「ラ~」
僕の投げたルアーボールから現れたランターンが水中に一旦潜ったのち、湖面に顔を出す。
「頼むぞ、ランターン」
ランターンが提灯を発光させて答える。ヨワシは早速その大口を開け始める。
「気を付けろ、ランターン」
その動作を見て僕は注意を促す。ランターンも一旦水中に潜り、様子見の体勢に入った。

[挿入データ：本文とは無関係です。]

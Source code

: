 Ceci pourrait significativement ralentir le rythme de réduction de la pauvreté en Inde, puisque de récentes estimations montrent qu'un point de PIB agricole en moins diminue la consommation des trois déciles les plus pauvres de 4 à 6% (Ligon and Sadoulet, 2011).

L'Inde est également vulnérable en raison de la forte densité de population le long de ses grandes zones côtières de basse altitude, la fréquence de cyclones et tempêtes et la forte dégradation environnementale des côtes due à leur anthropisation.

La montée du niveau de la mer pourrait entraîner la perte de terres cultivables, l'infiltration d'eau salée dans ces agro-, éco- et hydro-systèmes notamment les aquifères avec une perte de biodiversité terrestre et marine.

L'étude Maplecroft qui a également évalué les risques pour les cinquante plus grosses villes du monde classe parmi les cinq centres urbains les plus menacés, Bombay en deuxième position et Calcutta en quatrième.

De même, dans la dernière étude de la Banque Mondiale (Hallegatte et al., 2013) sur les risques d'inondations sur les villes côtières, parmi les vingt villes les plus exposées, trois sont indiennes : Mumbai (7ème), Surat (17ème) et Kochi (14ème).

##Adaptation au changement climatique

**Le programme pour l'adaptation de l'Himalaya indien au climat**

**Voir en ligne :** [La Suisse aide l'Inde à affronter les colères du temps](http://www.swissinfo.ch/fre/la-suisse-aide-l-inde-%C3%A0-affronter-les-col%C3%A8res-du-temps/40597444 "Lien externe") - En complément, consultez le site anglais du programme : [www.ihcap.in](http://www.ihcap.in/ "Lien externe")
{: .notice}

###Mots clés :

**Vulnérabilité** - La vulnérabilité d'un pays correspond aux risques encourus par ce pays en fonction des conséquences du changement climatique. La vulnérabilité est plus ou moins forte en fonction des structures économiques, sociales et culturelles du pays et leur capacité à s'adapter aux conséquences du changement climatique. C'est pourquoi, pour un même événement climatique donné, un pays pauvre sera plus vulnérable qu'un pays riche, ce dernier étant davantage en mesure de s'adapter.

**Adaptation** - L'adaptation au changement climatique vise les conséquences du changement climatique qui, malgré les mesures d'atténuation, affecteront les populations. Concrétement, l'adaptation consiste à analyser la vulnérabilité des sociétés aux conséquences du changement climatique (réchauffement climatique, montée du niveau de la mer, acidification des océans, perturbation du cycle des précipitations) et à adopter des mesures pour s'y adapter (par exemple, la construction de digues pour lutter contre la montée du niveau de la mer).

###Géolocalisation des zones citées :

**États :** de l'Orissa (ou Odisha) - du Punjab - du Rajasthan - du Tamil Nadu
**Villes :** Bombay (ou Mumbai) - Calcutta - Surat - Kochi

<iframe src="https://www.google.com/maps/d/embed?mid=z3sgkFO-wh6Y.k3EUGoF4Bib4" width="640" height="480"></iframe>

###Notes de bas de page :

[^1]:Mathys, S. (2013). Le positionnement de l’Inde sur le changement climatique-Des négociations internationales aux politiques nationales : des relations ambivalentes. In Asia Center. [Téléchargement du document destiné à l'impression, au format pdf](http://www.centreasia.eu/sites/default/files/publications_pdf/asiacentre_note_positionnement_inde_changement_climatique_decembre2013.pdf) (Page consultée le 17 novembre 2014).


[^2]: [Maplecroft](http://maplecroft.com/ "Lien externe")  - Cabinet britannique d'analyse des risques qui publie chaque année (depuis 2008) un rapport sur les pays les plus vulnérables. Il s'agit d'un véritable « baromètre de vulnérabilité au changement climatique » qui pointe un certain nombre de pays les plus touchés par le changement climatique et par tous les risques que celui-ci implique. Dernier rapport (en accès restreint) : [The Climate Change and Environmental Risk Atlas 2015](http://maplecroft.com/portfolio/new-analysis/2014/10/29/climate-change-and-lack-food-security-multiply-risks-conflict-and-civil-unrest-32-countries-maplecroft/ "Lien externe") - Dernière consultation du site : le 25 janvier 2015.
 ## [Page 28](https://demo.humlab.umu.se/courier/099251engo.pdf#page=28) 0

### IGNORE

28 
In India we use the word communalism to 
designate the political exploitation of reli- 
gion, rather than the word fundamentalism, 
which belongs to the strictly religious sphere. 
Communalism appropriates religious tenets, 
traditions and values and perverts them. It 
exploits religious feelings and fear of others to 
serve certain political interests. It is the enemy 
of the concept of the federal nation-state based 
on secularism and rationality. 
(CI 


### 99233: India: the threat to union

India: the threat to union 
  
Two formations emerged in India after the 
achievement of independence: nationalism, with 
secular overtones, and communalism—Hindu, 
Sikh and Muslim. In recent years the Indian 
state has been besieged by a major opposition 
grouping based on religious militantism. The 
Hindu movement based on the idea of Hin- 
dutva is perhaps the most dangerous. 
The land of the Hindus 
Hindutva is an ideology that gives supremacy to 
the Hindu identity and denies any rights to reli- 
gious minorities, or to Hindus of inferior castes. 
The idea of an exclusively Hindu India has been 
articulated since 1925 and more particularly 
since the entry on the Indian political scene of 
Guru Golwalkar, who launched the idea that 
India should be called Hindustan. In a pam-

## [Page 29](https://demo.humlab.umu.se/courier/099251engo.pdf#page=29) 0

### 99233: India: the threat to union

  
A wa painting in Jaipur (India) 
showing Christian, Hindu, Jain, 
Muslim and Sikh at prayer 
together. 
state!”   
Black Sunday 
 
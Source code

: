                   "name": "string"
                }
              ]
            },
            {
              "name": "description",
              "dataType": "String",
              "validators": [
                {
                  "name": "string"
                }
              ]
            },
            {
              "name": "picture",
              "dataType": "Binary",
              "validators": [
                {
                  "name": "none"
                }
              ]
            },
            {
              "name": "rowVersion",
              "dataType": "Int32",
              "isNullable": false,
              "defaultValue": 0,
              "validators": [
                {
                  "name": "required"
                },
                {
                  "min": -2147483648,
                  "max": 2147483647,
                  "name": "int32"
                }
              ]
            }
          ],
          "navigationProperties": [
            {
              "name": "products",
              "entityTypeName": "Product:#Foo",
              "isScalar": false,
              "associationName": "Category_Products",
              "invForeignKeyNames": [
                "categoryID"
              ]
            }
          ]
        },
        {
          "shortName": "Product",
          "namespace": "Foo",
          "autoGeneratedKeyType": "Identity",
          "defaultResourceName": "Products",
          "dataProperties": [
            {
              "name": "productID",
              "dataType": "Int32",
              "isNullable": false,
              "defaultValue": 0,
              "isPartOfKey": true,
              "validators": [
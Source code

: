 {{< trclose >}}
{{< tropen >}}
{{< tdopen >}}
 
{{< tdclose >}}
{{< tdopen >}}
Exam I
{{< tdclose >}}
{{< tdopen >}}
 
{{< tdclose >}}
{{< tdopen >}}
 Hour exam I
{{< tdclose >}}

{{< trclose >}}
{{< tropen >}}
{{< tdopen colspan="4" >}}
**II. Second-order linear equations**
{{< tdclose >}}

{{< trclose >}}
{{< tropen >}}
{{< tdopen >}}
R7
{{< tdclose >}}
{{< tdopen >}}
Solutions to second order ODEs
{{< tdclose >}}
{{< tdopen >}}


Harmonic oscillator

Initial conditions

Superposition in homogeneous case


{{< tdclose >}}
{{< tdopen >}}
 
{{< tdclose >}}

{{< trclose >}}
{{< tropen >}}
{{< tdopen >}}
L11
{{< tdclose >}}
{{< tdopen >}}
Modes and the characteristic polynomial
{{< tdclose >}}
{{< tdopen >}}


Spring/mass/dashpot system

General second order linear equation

潜ったとほぼ同時にヨワシの口から勢いよく水流が、まるでビームの如く一直線に放たれた。
「ラ~!!」
その水流は湖面を叩き割るように撃ち抜き、水中に潜っていたランターンに命中した。そして、その水流は向きを変えて僕の方も襲う。
「うわっ!?」
僕もその水流に襲われてラプラスから転落する。ラプラスが僕の服を咥えて背中に戻してくれたが、僕の持っていた幾つかの道具が湖面に浮かんでいる。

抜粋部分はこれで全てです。